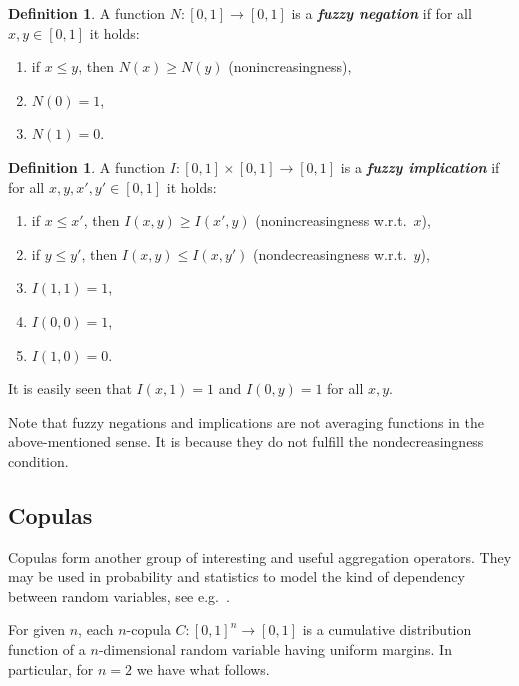 \documentclass[11pt]{article}\usepackage[]{graphicx}\usepackage[]{color}
\renewcommand{\emph}[1]{\textbf{\textsl{#1}}}
\theoremstyle{remark}
\theoremstyle{definition}
\newtheorem{definition}[theorem]{Definition}
\begin{document}
\bigskip
\begin{definition}\label{Def:tnorm}
A function $N: [0,1]\to[0,1]$ is a \emph{fuzzy negation}
if for all $x,y\in[0,1]$ it holds:
\begin{enumerate}
\item if $x \le y$, then $N(x)\ge N(y)$ (nonincreasingness),
\item $N(0)=1$,
\item $N(1)=0$.
\end{enumerate}
\end{definition}




\bigskip
\begin{definition}\label{Def:tnorm}
A function $I: [0,1]\times[0,1]\to[0,1]$ is a \emph{fuzzy implication}
if for all $x,y,x',y'\in[0,1]$ it holds:
\begin{enumerate}
\item if $x \le x'$, then $I(x, y)\ge I(x', y)$ (nonincreasingness w.r.t.~$x$),
\item if $y \le y'$, then $I(x, y)\le I(x, y')$ (nondecreasingness w.r.t.~$y$),
\item $I(1,1)=1$,
\item $I(0,0)=1$,
\item $I(1,0)=0$.
\end{enumerate}
\end{definition}
It is easily seen that $I(x,1)=1$ and $I(0,y)=1$ for all $x,y$.



Note that fuzzy negations and implications are not averaging functions
in the above-mentioned sense. It is
because they do not fulfill the nondecreasingness condition.





\subsection{Copulas}\label{Sec:Copulas}

Copulas form another group of interesting and useful aggregation operators.
They may be used in probability and statistics to model
the kind of dependency between random variables, see e.g.~\cite{Nelsen1999:Copulas}.

For given $n$, each $n$-copula $C:[0,1]^n\to[0,1]$ is a cumulative distribution
function  of a $n$-dimensional random variable
having uniform margins.
In particular, for $n=2$ we have what follows.
\end{document}
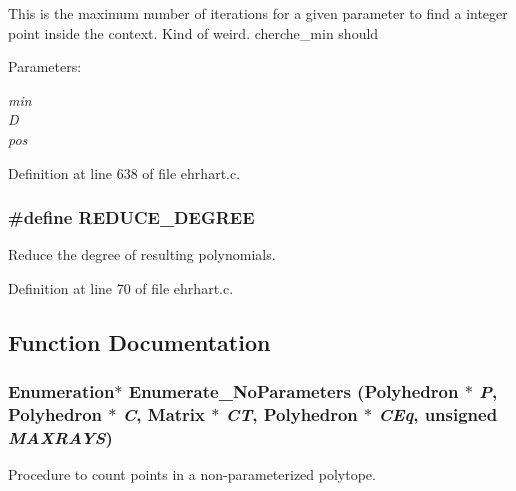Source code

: This is the maximum number of iterations for a given parameter to find a integer point inside the context. Kind of weird. cherche\_\-min should



\begin{Desc}
\item[Parameters: ]\par
\begin{description}
\item[{\em 
min}]\item[{\em 
D}]\item[{\em 
pos}]\end{description}
\end{Desc}


Definition at line 638 of file ehrhart.c.
\subsubsection{\setlength{\rightskip}{0pt plus 5cm}\#define REDUCE\_\-DEGREE}\label{ehrhart_8c_a1}


Reduce the degree of resulting polynomials.



Definition at line 70 of file ehrhart.c.

\subsection{Function Documentation}
\subsubsection{\setlength{\rightskip}{0pt plus 5cm}Enumeration$\ast$ Enumerate\_\-No\-Parameters (Polyhedron $\ast$ {\em P}, Polyhedron $\ast$ {\em C}, Matrix $\ast$ {\em CT}, Polyhedron $\ast$ {\em CEq}, unsigned {\em MAXRAYS})}\label{ehrhart_8c_a26}


Procedure to count points in a non-parameterized polytope.

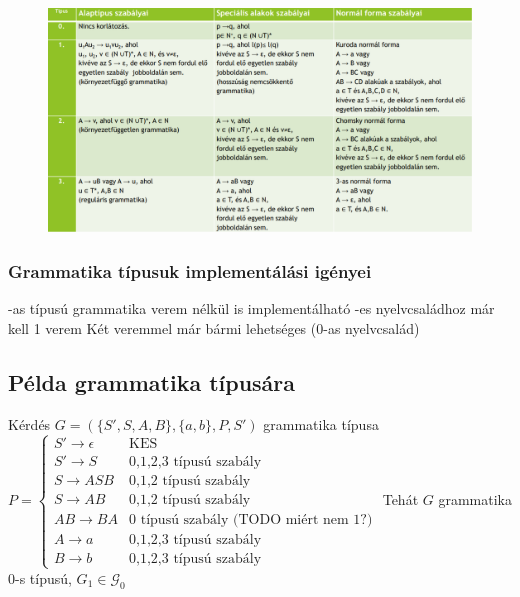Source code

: \documentclass[12pt,a4paper]{article}
\begin{document}
\begin{figure}[h!]
	\centering
	\includegraphics[width=1\linewidth]{grammatika-típusok}
\end{figure}

\pagebreak

\subsubsection{Grammatika típusuk implementálási igényei}

\begin{outline}
	-as típusú grammatika verem nélkül is implementálható
	-es nyelvcsaládhoz már kell 1 verem
	\1 Két veremmel már bármi lehetséges (0-as nyelvcsalád)
\end{outline}

\subsection{Példa grammatika típusára}

\begin{outline}
	\1 Kérdés $G=(\{S',S,A,B\}, \{a,b\}, P, S')$ grammatika típusa
	\1 $P = \begin{cases}
	S' \to \epsilon & \text{KES}\\
	S' \to S & \text{0,1,2,3 típusú szabály}\\
	S \to ASB & \text{0,1,2 típusú szabály}\\
	S \to AB & \text{0,1,2 típusú szabály}\\
	AB \to BA & \text{0 típusú szabály (TODO miért nem 1?)}\\
	A \to a & \text{0,1,2,3 típusú szabály}\\
	B \to b & \text{0,1,2,3 típusú szabály}
	\end{cases}$
	\1 Tehát $G$ grammatika 0-s típusú, $G_1 \in \mathcal{G}_0$
\end{outline}
\end{document}
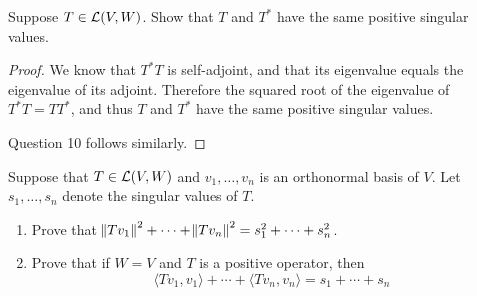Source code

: \documentclass{extarticle}
\begin{document}




\begin{problem}{9}
    Suppose \(T \in \mathcal{L}(V, W)\). Show that \(T\) and \(T^*\) have the same positive singular 
    values.
\end{problem}

\begin{proof}
We know that \(T^*T\) is self-adjoint, and that its eigenvalue equals the eigenvalue of its adjoint. 
Therefore the squared root of the eigenvalue of \(T^*T = TT^*\), and thus \(T\) and \(T^*\) have 
the same positive singular values.

Question 10 follows similarly. 
\end{proof}


\begin{problem}{11}
    Suppose that \(T \in \mathcal{L}(V, W)\) and \(v_1, \ldots, v_n\) is an orthonormal basis of \(V\). 
    Let \(s_1, \ldots, s_n\) denote the singular values of \(T\). 
    \begin{enumerate}[label=(\alph*)]
        \item Prove that \(\norm{Tv_1}^2 + \cdots + \norm{Tv_n}^2 = s_1^2 + \cdots + s_n^2\). 
        \item Prove that if \(W = V\) and \(T\) is a positive operator, then 
        \[\langle Tv_1,v_1 \rangle + \cdots + \langle Tv_n,v_n \rangle = s_1 + \cdots + s_n\]
    \end{enumerate}
\end{problem}
\end{document}
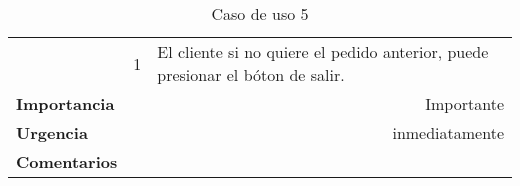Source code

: \documentclass[conference]{IEEEtran}
\begin{document}
\begin{table}[H]
\begin{adjustbox}{width=0.44\textwidth}
\begin{tabular}{|p{11.215em}|r|r|}
\cmidrule{2-3}    \multicolumn{1}{|c|}{} & \multicolumn{1}{c|}{\multirow{2}[2]{*}{1}} & \multicolumn{1}{l|}{\multirow{2}[2]{*}{El cliente si no quiere el pedido anterior, puede presionar el bóton de salir.}} \\
    \multicolumn{1}{|c|}{} &       &  \\
    \midrule
    \textbf{Importancia} & \multicolumn{2}{p{37.355em}|}{Importante} \\
    \midrule
    \textbf{Urgencia} & \multicolumn{2}{p{37.355em}|}{inmediatamente} \\
    \midrule
    \textbf{Comentarios} & \multicolumn{2}{r|}{} \\
    \bottomrule
    \end{tabular}%
    \end{adjustbox}
    \vspace{0.2cm}
    \caption{Caso de uso 5}
  \label{tab:addlabel}%
\end{table}%
\end{document}

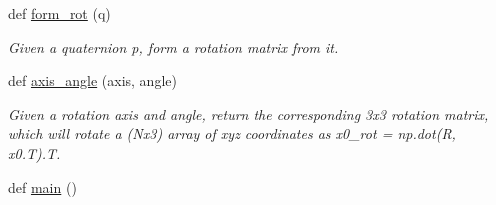 \begin{DoxyCompactItemize}
def \hyperlink{namespacesrc_1_1molecule_a593b80c51a439f35789c16ad5fbcbfec}{form\+\_\+rot} (q)
\begin{DoxyCompactList}\small\item\em Given a quaternion p, form a rotation matrix from it. \end{DoxyCompactList}\item 
def \hyperlink{namespacesrc_1_1molecule_a18b08895867e37ef3cb86a3d4456c775}{axis\+\_\+angle} (axis, angle)
\begin{DoxyCompactList}\small\item\em Given a rotation axis and angle, return the corresponding 3x3 rotation matrix, which will rotate a (Nx3) array of xyz coordinates as x0\+\_\+rot = np.\+dot(R, x0.\+T).T. \end{DoxyCompactList}\item 
def \hyperlink{namespacesrc_1_1molecule_a596a9d60dc2ba03cd91633d0689620d6}{main} ()
\end{DoxyCompactItemize}
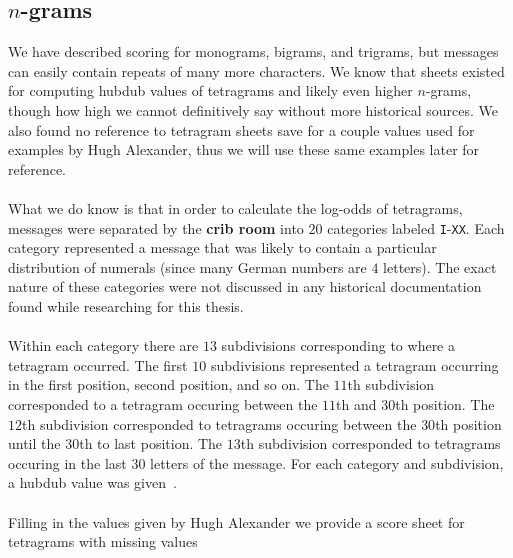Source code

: \subsection{$n$-grams}
We have described scoring for monograms, bigrams, and trigrams, but
messages can easily contain repeats of many more characters. We
know that sheets existed for computing hubdub values of tetragrams
and likely even higher $n$-grams, though how high we cannot
definitively say without more historical sources. We also found no
reference to tetragram sheets save for a couple values used for
examples by Hugh Alexander, thus we will use these same examples
later for reference.
\\\\What we do know is that in order to calculate the log-odds of
tetragrams, messages were separated by the {\bf{crib room}} into
$20$ categories labeled \texttt{I}-\texttt{XX}. Each category
represented a message that was likely to contain a particular
distribution of numerals (since many German numbers are $4$
letters). The exact nature of these categories were not discussed
in any historical documentation found while researching for this thesis.
\\\\Within each category there are $13$ subdivisions corresponding
to where a tetragram occurred. The first $10$ subdivisions
represented a tetragram occurring in the first position, second
position, and so on. The $11$th subdivision corresponded to a
tetragram occuring between the $11$th and $30$th position. The
$12$th subdivision corresponded to tetragrams occuring between the
$30$th position until the $30$th to last position. The $13$th
subdivision corresponded to tetragrams occuring in the last $30$
letters of the message. For each category and subdivision, a hubdub
value was given~\cite[p.~107]{Alexander1945}.
\\\\Filling in the values given by Hugh Alexander we provide a
score sheet for tetragrams with missing values

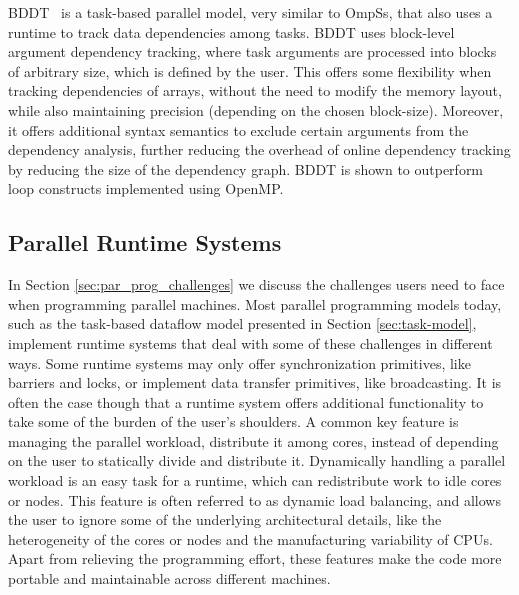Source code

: BDDT~\cite{Tzenakis:2012:BBD:2370036.2145864} is a task-based parallel model, very similar
to OmpSs, that also uses a runtime to track data dependencies among tasks.  BDDT uses
block-level argument dependency tracking, where task arguments are processed into blocks
of arbitrary size, which is defined by the user.  This offers some flexibility when
tracking dependencies of arrays, without the need to modify the memory layout, while also
maintaining precision (depending on the chosen block-size).  Moreover, it offers
additional syntax semantics to exclude certain arguments from the dependency analysis,
further reducing the overhead of online dependency tracking by reducing the size of the
dependency graph.  BDDT is shown to outperform loop constructs implemented using OpenMP. 

\subsection{Parallel Runtime Systems}  
In Section \ref{sec:par_prog_challenges} we discuss the challenges users need
to face when programming parallel machines.  Most parallel programming models
today, such as the task-based dataflow model presented in Section
\ref{sec:task-model}, implement runtime systems that deal with some of these
challenges in different ways.  Some runtime systems may only offer
synchronization primitives, like barriers and locks, or implement data transfer
primitives, like broadcasting.  It is often the case though that a runtime
system offers additional functionality to take some of the burden of the user's
shoulders.  A common key feature is managing the parallel workload, distribute
it among cores, instead of depending on the user to statically divide and
distribute it.  Dynamically handling a parallel workload is an easy task for a
runtime, which can redistribute work to idle cores or nodes.  This feature is
often referred to as dynamic load balancing, and allows the user to ignore some
of the underlying architectural details, like the heterogeneity of the cores or
nodes and the manufacturing variability of CPUs.  Apart from relieving the
programming effort, these features make the code more portable and maintainable
across different machines. 

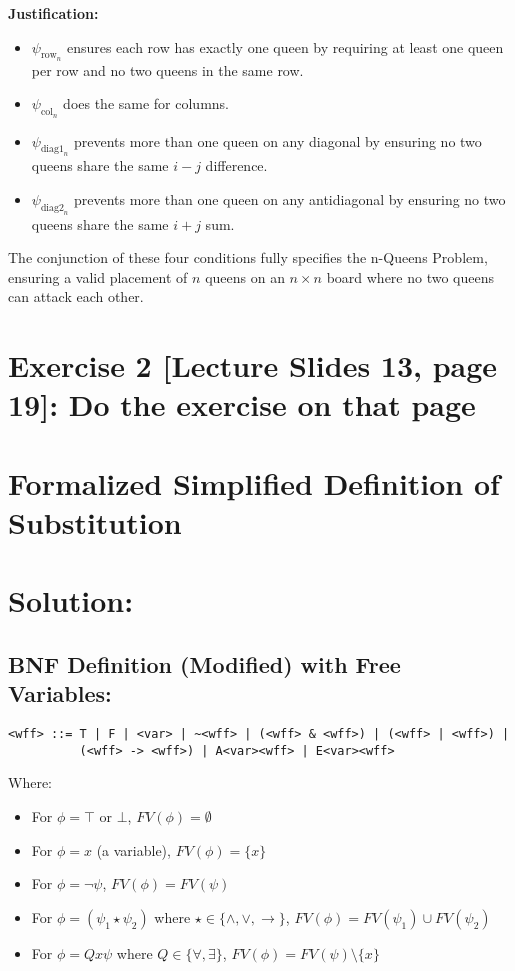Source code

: \documentclass{article}
\begin{document}
\textbf{Justification:}
\begin{itemize}
    \item $\psi_{\text{row}_n}$ ensures each row has exactly one queen by requiring at least one queen per row and no two queens in the same row.
    \item $\psi_{\text{col}_n}$ does the same for columns.
    \item $\psi_{\text{diag1}_n}$ prevents more than one queen on any diagonal by ensuring no two queens share the same $i-j$ difference.
    \item $\psi_{\text{diag2}_n}$ prevents more than one queen on any antidiagonal by ensuring no two queens share the same $i+j$ sum.
\end{itemize}

The conjunction of these four conditions fully specifies the n-Queens Problem, ensuring a valid placement of $n$ queens on an $n \times n$ board where no two queens can attack each other.

\newpage

\section*{Exercise 2 [Lecture Slides 13, page 19]: Do the exercise on that page}

\section*{Formalized Simplified Definition of Substitution}
\section*{Solution:}

\subsection*{ BNF Definition (Modified) with Free Variables:}

\begin{verbatim}
<wff> ::= T | F | <var> | ~<wff> | (<wff> & <wff>) | (<wff> | <wff>) | 
          (<wff> -> <wff>) | A<var><wff> | E<var><wff>
\end{verbatim}

Where:
\begin{itemize}
    \item For $\phi = \top$ or $\bot$, $FV(\phi) = \emptyset$
    \item For $\phi = x$ (a variable), $FV(\phi) = \{x\}$
    \item For $\phi = \neg\psi$, $FV(\phi) = FV(\psi)$
    \item For $\phi = (\psi_1 \star \psi_2)$ where $\star \in \{\wedge, \vee, \rightarrow\}$, $FV(\phi) = FV(\psi_1) \cup FV(\psi_2)$
    \item For $\phi = Qx \psi$ where $Q \in \{\forall, \exists\}$, $FV(\phi) = FV(\psi) \setminus \{x\}$
\end{itemize}
\end{document}
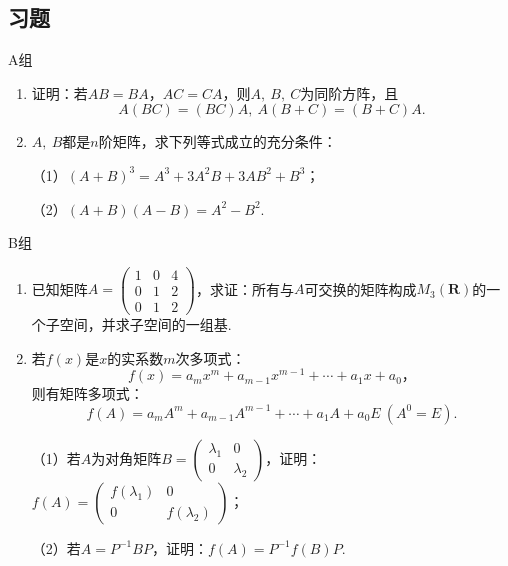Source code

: \subsection{习题}
\centerline{\heiti A组}
\begin{enumerate}
	\item 证明：若$AB=BA$，$AC=CA$，则$A,\ B,\ C$为同阶方阵，且
	$$A(BC)=(BC)A,\ A(B+C)=(B+C)A.$$
	\item $A,\ B$都是$n$阶矩阵，求下列等式成立的充分条件：
	
	（1）$(A+B)^3=A^3+3A^2B+3AB^2+B^3$；

	（2）$(A+B)(A-B)=A^2-B^2$.
\end{enumerate}
\centerline{\heiti B组}
\begin{enumerate}
	\item 已知矩阵$A=\begin{pmatrix}
		1 & 0 & 4 \\ 0 & 1 & 2 \\ 0 & 1 & 2
	\end{pmatrix}$，求证：所有与$A$可交换的矩阵构成$M_3(\mathbf{R})$的一个子空间，并求子空间的一组基.
	\item 若$f(x)$是$x$的实系数$m$次多项式：
	$$f(x)=a_mx^m+a_{m-1}x^{m-1}+\cdots+a_1x+a_0，$$
	则有矩阵多项式：
	$$f(A)=a_mA^m+a_{m-1}A^{m-1}+\cdots+a_1A+a_0E\ (A^0=E).$$

	（1）若$A$为对角矩阵$B=\begin{pmatrix}
		\lambda_1 & 0 \\ 0 & \lambda_2
	\end{pmatrix}$，证明：$f(A)=\begin{pmatrix}
		f(\lambda_1) & 0 \\ 0 & f(\lambda_2)
	\end{pmatrix}$；

	（2）若$A=P^{-1}BP$，证明：$f(A)=P^{-1}f(B)P$.
\end{enumerate}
■ ■ ■ ■ ■ ■ ■
WHAT YOU WILL DO: Scan the material above for lines holding the string "when" and copy those lines.

SOLUTION TO THE PROBLEM:
of arbitrary size, which is defined by the user.  This offers some flexibility when
to face when programming parallel machines.  Most parallel programming models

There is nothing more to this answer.